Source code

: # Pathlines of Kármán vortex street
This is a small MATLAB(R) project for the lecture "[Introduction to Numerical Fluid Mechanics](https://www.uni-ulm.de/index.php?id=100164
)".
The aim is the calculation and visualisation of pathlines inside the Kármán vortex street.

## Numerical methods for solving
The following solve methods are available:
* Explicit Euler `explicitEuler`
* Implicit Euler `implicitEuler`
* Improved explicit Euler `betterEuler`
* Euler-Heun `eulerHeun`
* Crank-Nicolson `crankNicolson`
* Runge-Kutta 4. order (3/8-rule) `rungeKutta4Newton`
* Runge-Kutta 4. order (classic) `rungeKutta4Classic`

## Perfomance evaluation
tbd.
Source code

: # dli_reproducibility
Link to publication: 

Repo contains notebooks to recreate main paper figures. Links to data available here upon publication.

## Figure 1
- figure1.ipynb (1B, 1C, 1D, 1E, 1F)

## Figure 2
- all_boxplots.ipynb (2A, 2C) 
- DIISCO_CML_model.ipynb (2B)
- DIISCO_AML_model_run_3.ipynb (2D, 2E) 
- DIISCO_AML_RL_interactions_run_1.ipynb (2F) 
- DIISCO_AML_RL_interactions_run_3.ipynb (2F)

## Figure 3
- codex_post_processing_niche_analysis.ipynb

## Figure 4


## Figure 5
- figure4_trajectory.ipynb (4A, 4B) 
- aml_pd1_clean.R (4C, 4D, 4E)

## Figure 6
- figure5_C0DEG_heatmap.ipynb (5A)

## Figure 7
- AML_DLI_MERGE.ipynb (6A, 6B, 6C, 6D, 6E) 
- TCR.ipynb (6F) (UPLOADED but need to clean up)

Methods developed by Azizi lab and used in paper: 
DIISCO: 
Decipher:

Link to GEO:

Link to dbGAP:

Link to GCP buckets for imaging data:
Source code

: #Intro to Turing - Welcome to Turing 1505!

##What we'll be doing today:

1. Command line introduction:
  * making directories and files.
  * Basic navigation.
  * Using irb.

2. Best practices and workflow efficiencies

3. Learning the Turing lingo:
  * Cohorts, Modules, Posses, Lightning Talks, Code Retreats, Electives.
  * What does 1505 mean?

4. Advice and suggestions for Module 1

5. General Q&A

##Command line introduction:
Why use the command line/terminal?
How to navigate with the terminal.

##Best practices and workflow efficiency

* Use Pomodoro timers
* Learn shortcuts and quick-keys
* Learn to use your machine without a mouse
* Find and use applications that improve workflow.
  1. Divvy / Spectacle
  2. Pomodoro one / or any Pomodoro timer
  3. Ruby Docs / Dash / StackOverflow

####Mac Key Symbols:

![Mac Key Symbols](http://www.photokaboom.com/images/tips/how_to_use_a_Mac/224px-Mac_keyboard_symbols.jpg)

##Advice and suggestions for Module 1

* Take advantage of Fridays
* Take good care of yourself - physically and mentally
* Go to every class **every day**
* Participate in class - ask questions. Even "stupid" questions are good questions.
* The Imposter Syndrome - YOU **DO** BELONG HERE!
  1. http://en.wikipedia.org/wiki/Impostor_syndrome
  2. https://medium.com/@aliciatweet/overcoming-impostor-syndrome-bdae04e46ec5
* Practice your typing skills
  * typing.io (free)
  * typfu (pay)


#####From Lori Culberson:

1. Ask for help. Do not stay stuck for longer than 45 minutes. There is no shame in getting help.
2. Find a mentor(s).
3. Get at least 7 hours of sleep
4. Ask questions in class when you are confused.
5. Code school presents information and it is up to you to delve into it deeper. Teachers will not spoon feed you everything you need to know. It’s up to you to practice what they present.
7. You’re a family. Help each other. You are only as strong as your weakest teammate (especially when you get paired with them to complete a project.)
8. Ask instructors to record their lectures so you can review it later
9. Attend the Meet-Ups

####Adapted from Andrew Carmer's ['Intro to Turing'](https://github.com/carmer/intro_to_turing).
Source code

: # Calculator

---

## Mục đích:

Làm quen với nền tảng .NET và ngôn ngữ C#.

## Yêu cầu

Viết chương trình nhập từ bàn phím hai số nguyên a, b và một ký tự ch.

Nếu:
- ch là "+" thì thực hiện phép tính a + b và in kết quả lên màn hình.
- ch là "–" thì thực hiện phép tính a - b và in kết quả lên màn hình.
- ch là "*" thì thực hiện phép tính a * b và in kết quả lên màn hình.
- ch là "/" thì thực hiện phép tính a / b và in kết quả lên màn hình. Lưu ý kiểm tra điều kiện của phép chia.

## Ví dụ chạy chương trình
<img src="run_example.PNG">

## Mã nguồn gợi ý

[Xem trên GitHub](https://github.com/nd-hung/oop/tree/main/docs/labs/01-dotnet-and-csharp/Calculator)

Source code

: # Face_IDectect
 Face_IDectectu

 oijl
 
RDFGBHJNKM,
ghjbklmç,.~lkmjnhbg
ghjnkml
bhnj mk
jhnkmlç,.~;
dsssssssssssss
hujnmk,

— ABOUT THIS EXERCISE —
In the listing above, find the line with "4. Advice and suggestions for Module 1" and the line with "class **every day**", then reproduce both and every line between them exactly.

— EXPECTED ANSWER —
4. Advice and suggestions for Module 1

5. General Q&A

##Command line introduction:
Why use the command line/terminal?
How to navigate with the terminal.

##Best practices and workflow efficiency

* Use Pomodoro timers
* Learn shortcuts and quick-keys
* Learn to use your machine without a mouse
* Find and use applications that improve workflow.
  1. Divvy / Spectacle
  2. Pomodoro one / or any Pomodoro timer
  3. Ruby Docs / Dash / StackOverflow

####Mac Key Symbols:

![Mac Key Symbols](http://www.photokaboom.com/images/tips/how_to_use_a_Mac/224px-Mac_keyboard_symbols.jpg)

##Advice and suggestions for Module 1

* Take advantage of Fridays
* Take good care of yourself - physically and mentally
* Go to every class **every day**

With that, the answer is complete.